La mejor película argentina del año es una película política que trabaja sobre su objeto en tiempo presente y apuesta a inventar una forma cinematográfica que es también una expresión política por otros medios.
Las paredes, finalmente, hablan. O, mejor dicho, un cineasta notable es capaz de hacerlas hablar. ¿Cómo es posible? A través del sonido y la imagen, las causas materiales del cine. Así, un cineasta consigue desandar el resultado de un signo lacónico pintado en una pared de la vía pública con fines electorales para entender un proceso que lo precede. ¿Qué dicen? ¿Quiénes escriben? ¿En nombre de quién escriben? ¿Son publicistas heterodoxos de la calle y las rutas? ¿Cuándo trabajan sobre el orden visible de lo público? Cuerpo del letra responde todo.

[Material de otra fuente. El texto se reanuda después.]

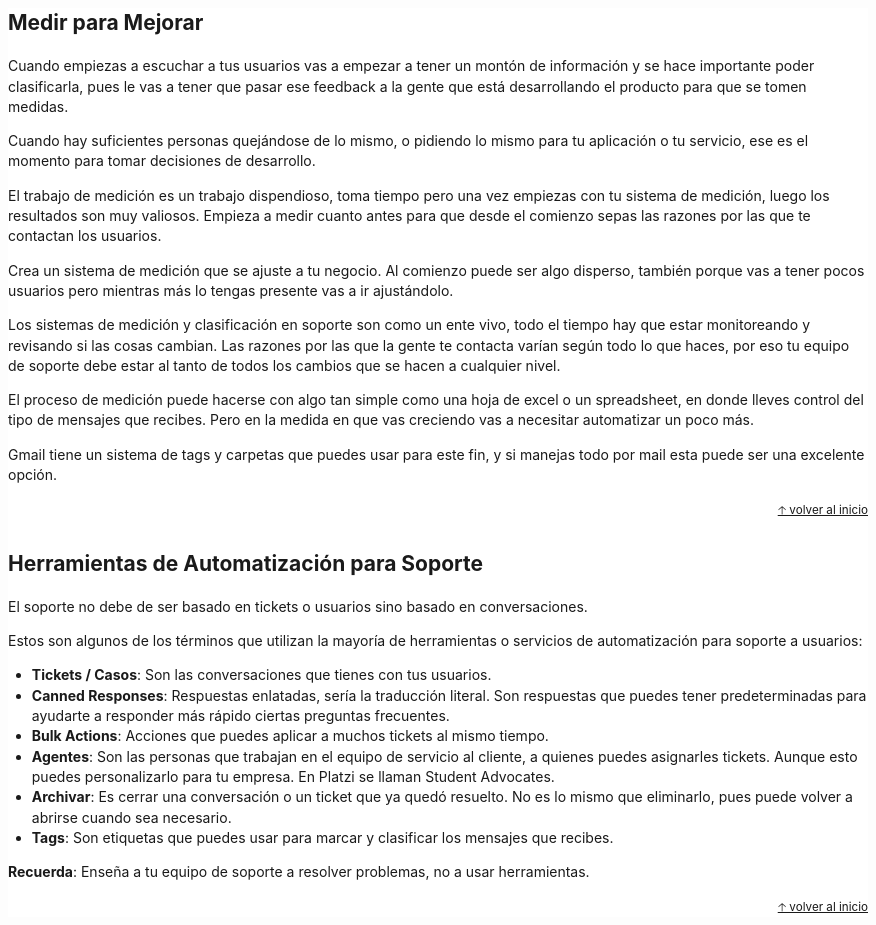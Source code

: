 ## Medir para Mejorar

Cuando empiezas a escuchar a tus usuarios vas a empezar a tener un montón de información y se hace importante poder clasificarla, pues le vas a tener que pasar ese feedback a la gente que está desarrollando el producto para que se tomen medidas.

Cuando hay suficientes personas quejándose de lo mismo, o pidiendo lo mismo para tu aplicación o tu servicio, ese es el momento para tomar decisiones de desarrollo.

El trabajo de medición es un trabajo dispendioso, toma tiempo pero una vez empiezas con tu sistema de medición, luego los resultados son muy valiosos. Empieza a medir cuanto antes para que desde el comienzo sepas las razones por las que te contactan los usuarios.

Crea un sistema de medición que se ajuste a tu negocio. Al comienzo puede ser algo disperso, también porque vas a tener pocos usuarios pero mientras más lo tengas presente vas a ir ajustándolo.

Los sistemas de medición y clasificación en soporte son como un ente vivo, todo el tiempo hay que estar monitoreando y revisando si las cosas cambian. Las razones por las que la gente te contacta varían según todo lo que haces, por eso tu equipo de soporte debe estar al tanto de todos los cambios que se hacen a cualquier nivel.

El proceso de medición puede hacerse con algo tan simple como una hoja de excel o un spreadsheet, en donde lleves control del tipo de mensajes que recibes. Pero en la medida en que vas creciendo vas a necesitar automatizar un poco más.

Gmail tiene un sistema de tags y carpetas que puedes usar para este fin, y si manejas todo por mail esta puede ser una excelente opción.

<div align="right">
  <small><a href="#tabla-de-contenido">🡡 volver al inicio</a></small>
</div>

## Herramientas de Automatización para Soporte

El soporte no debe de ser basado en tickets o usuarios sino basado en conversaciones.

Estos son algunos de los términos que utilizan la mayoría de herramientas o servicios de automatización para soporte a usuarios:

* **Tickets / Casos**: Son las conversaciones que tienes con tus usuarios.
* **Canned Responses**: Respuestas enlatadas, sería la traducción literal. Son respuestas que puedes tener predeterminadas para ayudarte a responder más rápido ciertas preguntas frecuentes.
* **Bulk Actions**: Acciones que puedes aplicar a muchos tickets al mismo tiempo.
* **Agentes**: Son las personas que trabajan en el equipo de servicio al cliente, a quienes puedes asignarles tickets. Aunque esto puedes personalizarlo para tu empresa. En Platzi se llaman Student Advocates.
* **Archivar**: Es cerrar una conversación o un ticket que ya quedó resuelto. No es lo mismo que eliminarlo, pues puede volver a abrirse cuando sea necesario.
* **Tags**: Son etiquetas que puedes usar para marcar y clasificar los mensajes que recibes.

**Recuerda**: Enseña a tu equipo de soporte a resolver problemas, no a usar herramientas.

<div align="right">
  <small><a href="#tabla-de-contenido">🡡 volver al inicio</a></small>
</div>
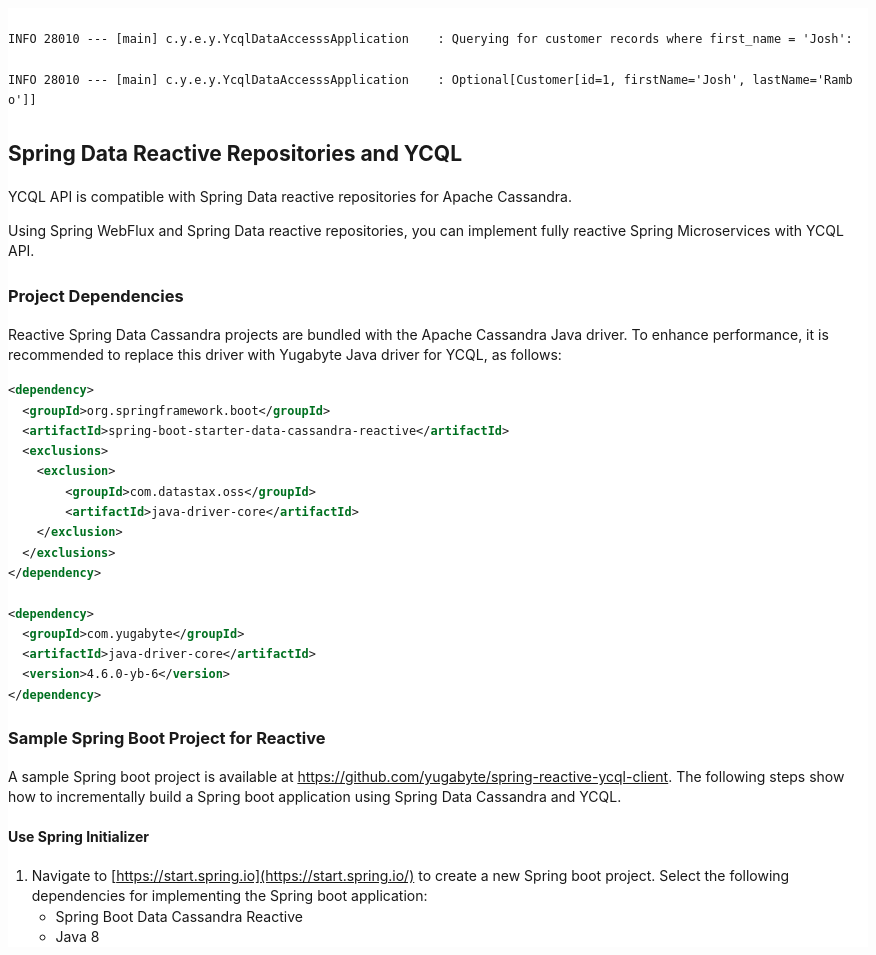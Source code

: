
 ```output

INFO 28010 --- [main] c.y.e.y.YcqlDataAccesssApplication    : Querying for customer records where first_name = 'Josh':

INFO 28010 --- [main] c.y.e.y.YcqlDataAccesssApplication    : Optional[Customer[id=1, firstName='Josh', lastName='Rambo']]
```

## Spring Data Reactive Repositories and YCQL

YCQL API is compatible with Spring Data reactive repositories for Apache Cassandra.

Using Spring WebFlux and Spring Data reactive repositories, you can implement fully reactive Spring Microservices with YCQL API.

### Project Dependencies

Reactive Spring Data Cassandra projects are bundled with the Apache Cassandra Java driver. To enhance performance, it is recommended to replace this driver with Yugabyte Java driver for YCQL, as follows:

```xml
<dependency>
  <groupId>org.springframework.boot</groupId>
  <artifactId>spring-boot-starter-data-cassandra-reactive</artifactId>
  <exclusions>
    <exclusion>
        <groupId>com.datastax.oss</groupId>
        <artifactId>java-driver-core</artifactId>
    </exclusion>
  </exclusions>
</dependency>

<dependency>
  <groupId>com.yugabyte</groupId>
  <artifactId>java-driver-core</artifactId>
  <version>4.6.0-yb-6</version>
</dependency>
```

### Sample Spring Boot Project for Reactive

A sample Spring boot project is available at <https://github.com/yugabyte/spring-reactive-ycql-client>. The following steps show how to incrementally build a Spring boot application using Spring Data Cassandra and YCQL.

#### Use Spring Initializer

1. Navigate to [https://start.spring.io](https://start.spring.io/) to create a new Spring boot project. Select the following dependencies for implementing the Spring boot application:
    - Spring Boot Data Cassandra Reactive
    - Java 8
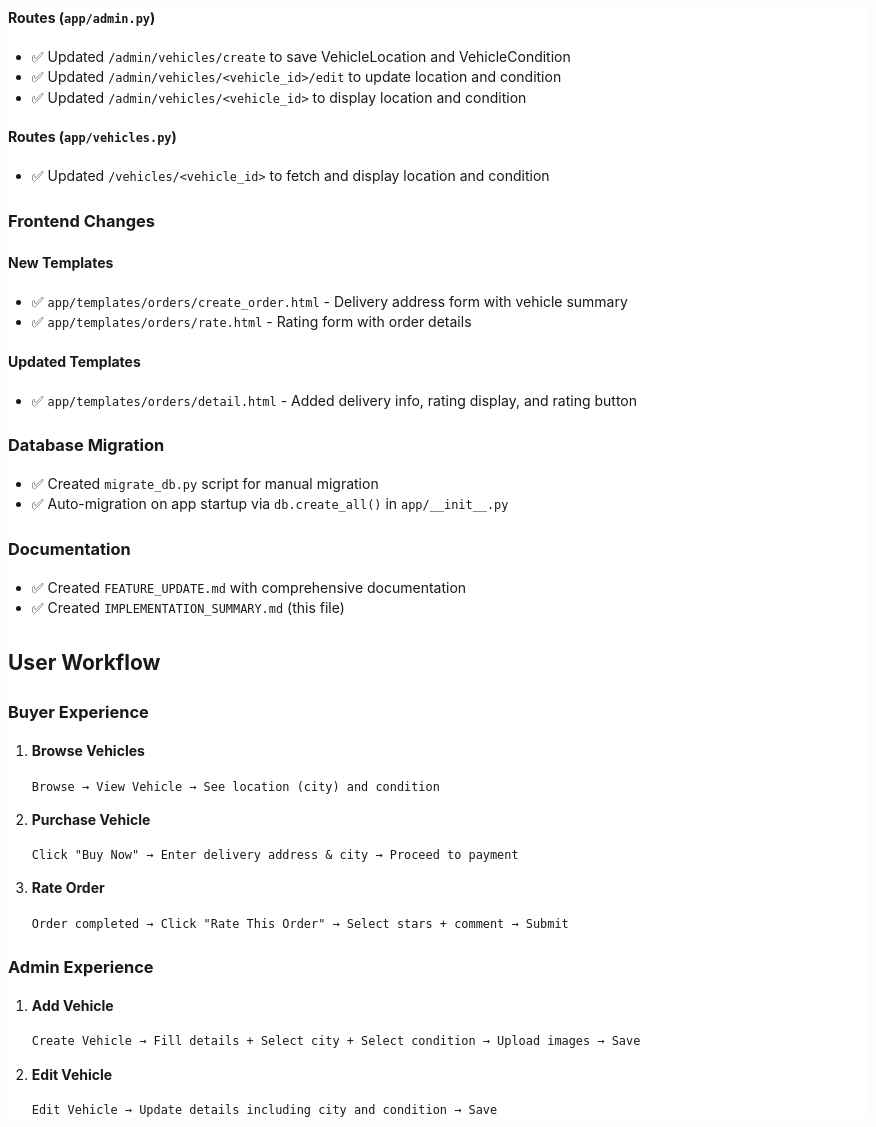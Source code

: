#### Routes (`app/admin.py`)
- ✅ Updated `/admin/vehicles/create` to save VehicleLocation and VehicleCondition
- ✅ Updated `/admin/vehicles/<vehicle_id>/edit` to update location and condition
- ✅ Updated `/admin/vehicles/<vehicle_id>` to display location and condition

#### Routes (`app/vehicles.py`)
- ✅ Updated `/vehicles/<vehicle_id>` to fetch and display location and condition

### Frontend Changes

#### New Templates
- ✅ `app/templates/orders/create_order.html` - Delivery address form with vehicle summary
- ✅ `app/templates/orders/rate.html` - Rating form with order details

#### Updated Templates
- ✅ `app/templates/orders/detail.html` - Added delivery info, rating display, and rating button

### Database Migration
- ✅ Created `migrate_db.py` script for manual migration
- ✅ Auto-migration on app startup via `db.create_all()` in `app/__init__.py`

### Documentation
- ✅ Created `FEATURE_UPDATE.md` with comprehensive documentation
- ✅ Created `IMPLEMENTATION_SUMMARY.md` (this file)

## User Workflow

### Buyer Experience

1. **Browse Vehicles**
   ```
   Browse → View Vehicle → See location (city) and condition
   ```

2. **Purchase Vehicle**
   ```
   Click "Buy Now" → Enter delivery address & city → Proceed to payment
   ```

3. **Rate Order**
   ```
   Order completed → Click "Rate This Order" → Select stars + comment → Submit
   ```

### Admin Experience

1. **Add Vehicle**
   ```
   Create Vehicle → Fill details + Select city + Select condition → Upload images → Save
   ```

2. **Edit Vehicle**
   ```
   Edit Vehicle → Update details including city and condition → Save
   ```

Después de una película magnífica como Hacerme feriante, Julián D’Angiolillo aquí redobla su búsqueda por entender las prácticas marginales que se inscriben en el orden público. Antes fue la economía paralela de La Salada, ahora la propaganda política alternativa. El espacio elegido, pues para el director el espacio como tal es ya una cuestión política, es el radio de las autopistas que sirven de acceso a la Capital Federal. Esas paredes son palimpsestos para las propuestas de los candidatos de turno. El aforismo de campaña tiene entonces tanta caducidad como urgencia. La pintada es una crónica indirecta de la actualidad.
Gran parte de Cuerpo de letra pasa por observar a los grupos de letristas independientes que pintan esas paredes por las noches al lado de una ruta en la que los coches no dejan de pasar. El tránsito es aquí una vía para el trance, y ya desde el inicio el concepto sonoro y visual intenta introducir en la percepción la experiencia de estos artistas de las letras. Los hipnóticos fundidos de planos en movimiento y una banda sonora que se disloca en ocasiones de lo visto operan como una droga cinematográfica que altera la percepción. Antes de contar cómo funciona todo, el director y su equipo preparan el sistema perceptivo. Es necesario sentir el espacio como los protagonistas.
De a poco, D’Angiolillo descubre las formas de trabajo de estos grupos, que suelen tener un líder y disputarse las paredes como territorios simbólicos y que además son políticamente neutros. El grupo elegido para seguir ha sido contratado por la gente de Sergio Massa, y la época elegida corresponde a las elecciones de 2013. Uno de los pibes que pintan también colaborará con un hombre que trabaja en la publicidad aérea, lo que permite singularizar ligeramente a uno de los personajes y a su vez señalar otros modos de publicidad y colonización del espacio público. Son segmentos humorísticos y amables, pausas de un relato sobre el que empieza a cernirse en el desenlace un posible enfrentamiento.
Los políticos se disputan el poder; los letristas de la calle, las paredes. En el inicio de la veda, los combatientes de la brocha y los baldes de pintura irán al frente y nada los detendrá. Una batalla final se anuncia; el fin de una elección es también la medición de la eficacia de la estética de los signos, algo que se pone a prueba. Vale aclararlo: con el poder no se juega. Los minutos finales podrían ser de un western.
El cine es una forma de reorganización de lo visible que desata una experiencia imposible de asir si no existe una cámara como mediación. ¿Cómo hubiéramos sabido de estas prácticas clandestinas sin un plano que lo enuncie? En plena madrugada, los letristas imprimen sus palabras en las paredes de la ruta alumbrándose con linternas. Las panorámicas para mostrar ese trabajo se yuxtaponen y así se aprehende un territorio y se transmite el paso del tiempo. El proceso de todo trabajo no se ve, pero sí se puede filmar. Y aquí se ha dado con la forma justa. En esa secuencia el lenguaje del cine desnuda toda su potencia, y como decía un célebre cineasta, el cine se vuelve entonces una forma que piensa. Cuerpo de letra es una prueba irrefutable de aquel axioma que podría estar pintado en una pared. Habría que estar ciego para no votarla como la gran película (política) del año.